仮決算による中間申告における退職給与引当金及び受取配当等の取扱い
 


退職給与引当金の取扱い


  1. 仮決算による中間申告における退職給与引当金勘定への繰入れ

    仮決算による中間申告は、法人税法第72条第1項(仮決算をした場合の中間申告書の記載事項等)に規定されていますが、同項においては、当該事業年度開始の日以後6月の期間を一事業年度とみなして計算した所得の金額を基に税額を計算するものとされています。

    退職給与引当金制度については、平成14年7月の<法人税法の改正>により廃止されましたが、平成15年3月31日前に終了する事業年度については、改正前の規定による退職給与引当金勘定への繰入額の損金算入が認められることとなります。

    このため、例えば3月31日決算法人が、平成14年4月1日から同年9月30日までの期間を一事業年度とみなして仮決算による中間申告を行う場合には、平成14年7月改正前の法人税法の規定による退職給与引当金勘定への繰入額の損金算入が認められることとなります。

  2. 中間申告における退職給与引当金勘定の取崩し

    中間事業年度の期間中に使用人の退職等の事実が生じた場合には、当該期間について仮決算による中間申告を行うに際し、退職給与引当金勘定の金額につき、改正前の法人税法施行令の規定に従い要取崩額として計算された金額を取り崩す必要があります。

  3. 確定申告における退職給与引当金の取扱い

    仮決算による中間申告において損金の額に算入した退職給与引当金勘定への繰入額についても、確定申告においては損金算入することはできません。

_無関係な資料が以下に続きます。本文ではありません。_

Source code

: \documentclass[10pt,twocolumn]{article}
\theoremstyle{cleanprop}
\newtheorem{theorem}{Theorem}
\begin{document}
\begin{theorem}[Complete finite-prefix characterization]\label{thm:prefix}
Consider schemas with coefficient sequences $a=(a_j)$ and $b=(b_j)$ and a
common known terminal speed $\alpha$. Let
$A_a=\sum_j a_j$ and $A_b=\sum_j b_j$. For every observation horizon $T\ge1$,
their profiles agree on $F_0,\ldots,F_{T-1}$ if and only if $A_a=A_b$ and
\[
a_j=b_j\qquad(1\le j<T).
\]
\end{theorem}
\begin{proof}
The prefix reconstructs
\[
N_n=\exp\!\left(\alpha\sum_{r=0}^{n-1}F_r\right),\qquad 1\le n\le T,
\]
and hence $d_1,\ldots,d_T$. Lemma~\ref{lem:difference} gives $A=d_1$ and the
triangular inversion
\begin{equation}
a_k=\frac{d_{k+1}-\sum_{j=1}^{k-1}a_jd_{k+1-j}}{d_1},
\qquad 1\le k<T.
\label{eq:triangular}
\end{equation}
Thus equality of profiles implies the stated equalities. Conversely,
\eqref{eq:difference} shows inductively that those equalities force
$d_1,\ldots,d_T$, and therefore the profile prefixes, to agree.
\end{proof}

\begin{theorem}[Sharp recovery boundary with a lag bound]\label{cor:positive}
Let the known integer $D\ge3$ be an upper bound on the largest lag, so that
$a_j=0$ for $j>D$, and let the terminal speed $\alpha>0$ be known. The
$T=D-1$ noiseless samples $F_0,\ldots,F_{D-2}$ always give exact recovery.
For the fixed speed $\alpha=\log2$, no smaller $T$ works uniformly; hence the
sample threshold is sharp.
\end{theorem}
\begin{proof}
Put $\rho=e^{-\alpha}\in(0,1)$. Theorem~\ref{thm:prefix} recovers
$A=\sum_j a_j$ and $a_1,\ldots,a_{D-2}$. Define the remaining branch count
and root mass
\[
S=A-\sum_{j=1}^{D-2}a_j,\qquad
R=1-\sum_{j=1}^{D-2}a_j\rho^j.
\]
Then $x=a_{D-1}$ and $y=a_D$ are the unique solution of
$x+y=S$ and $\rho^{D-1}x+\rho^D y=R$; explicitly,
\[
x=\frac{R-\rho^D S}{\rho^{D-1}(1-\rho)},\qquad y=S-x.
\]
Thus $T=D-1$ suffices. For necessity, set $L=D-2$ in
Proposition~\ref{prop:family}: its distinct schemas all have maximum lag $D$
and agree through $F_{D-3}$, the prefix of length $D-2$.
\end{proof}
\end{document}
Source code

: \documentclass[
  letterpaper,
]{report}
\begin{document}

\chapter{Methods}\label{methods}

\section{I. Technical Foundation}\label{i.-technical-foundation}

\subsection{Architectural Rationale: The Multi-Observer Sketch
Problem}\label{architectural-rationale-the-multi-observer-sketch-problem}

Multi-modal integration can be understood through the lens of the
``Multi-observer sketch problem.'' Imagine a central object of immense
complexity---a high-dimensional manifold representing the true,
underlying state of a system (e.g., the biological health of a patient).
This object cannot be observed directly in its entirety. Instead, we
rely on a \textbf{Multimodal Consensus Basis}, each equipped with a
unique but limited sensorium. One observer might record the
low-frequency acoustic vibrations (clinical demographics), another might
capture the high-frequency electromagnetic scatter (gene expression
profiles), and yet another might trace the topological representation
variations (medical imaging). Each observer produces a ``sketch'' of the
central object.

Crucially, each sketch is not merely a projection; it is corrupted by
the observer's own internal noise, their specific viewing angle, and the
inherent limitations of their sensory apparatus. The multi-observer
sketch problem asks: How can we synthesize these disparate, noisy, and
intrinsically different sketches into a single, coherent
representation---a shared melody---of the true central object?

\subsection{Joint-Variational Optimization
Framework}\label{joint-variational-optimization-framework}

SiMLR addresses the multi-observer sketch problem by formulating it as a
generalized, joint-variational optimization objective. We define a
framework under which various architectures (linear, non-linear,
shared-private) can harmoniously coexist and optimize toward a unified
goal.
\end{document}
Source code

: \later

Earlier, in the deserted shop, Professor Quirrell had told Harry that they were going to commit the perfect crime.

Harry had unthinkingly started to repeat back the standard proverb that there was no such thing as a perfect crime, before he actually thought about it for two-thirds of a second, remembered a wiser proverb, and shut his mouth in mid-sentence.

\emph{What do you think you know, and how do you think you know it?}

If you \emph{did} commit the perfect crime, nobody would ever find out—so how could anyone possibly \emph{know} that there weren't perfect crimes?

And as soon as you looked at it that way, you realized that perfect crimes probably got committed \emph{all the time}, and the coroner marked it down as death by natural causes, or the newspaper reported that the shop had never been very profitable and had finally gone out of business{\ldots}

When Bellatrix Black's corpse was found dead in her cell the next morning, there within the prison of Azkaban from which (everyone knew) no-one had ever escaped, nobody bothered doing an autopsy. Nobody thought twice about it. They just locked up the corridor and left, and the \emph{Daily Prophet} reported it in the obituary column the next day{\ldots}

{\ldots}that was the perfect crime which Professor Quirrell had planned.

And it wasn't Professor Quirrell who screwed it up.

  4. 経過措置の規定による退職給与引当金勘定の要取崩額の計算

    仮決算による中間申告において改正前の法人税法の規定により退職給与引当金勘定への繰入れを行った場合であっても、その事業年度の確定申告における改正法の規定による取崩額の計算は、事業年度開始の時の退職給与引当金勘定の金額を基に行うこととなります。


受取配当等の益金不算入の取扱い


仮決算による中間申告は、法人税法第72条第1項(仮決算をした場合の中間申告書の記載事項等)に規定されていますが、同項においては、当該事業年度開始の日以後6月の期間を一事業年度とみなして計算した所得の金額を基に税額を計算するものとされています。

受取配当等の益金不算入額の計算については、平成14年7月の<法人税法の改正>により配当等の区分や益金不算入額の計算につき改正が行われましたが、改正後の規定は平成15年3月31日以後に終了する事業年度から適用され、同日前に終了する事業年度については、改正前の規定が従前どおり適用されます。

このため、例えば3月31日決算法人が平成14年4月1日から同年9月30日までの期間を一事業年度とみなして仮決算による中間申告を行う場合の受取配当等の益金不算入額の計算は、平成14年7月改正前の法人税法の規定に従って行うこととなります。

ただし、この場合であっても、平成15年3月31日終了事業年度の確定申告については改正後の法人税法の規定が適用されますので、その事業年度における受取配当等の益金不算入額の計算は、そのすべてについて改正後の法人税法の規定に従って行うこととなります。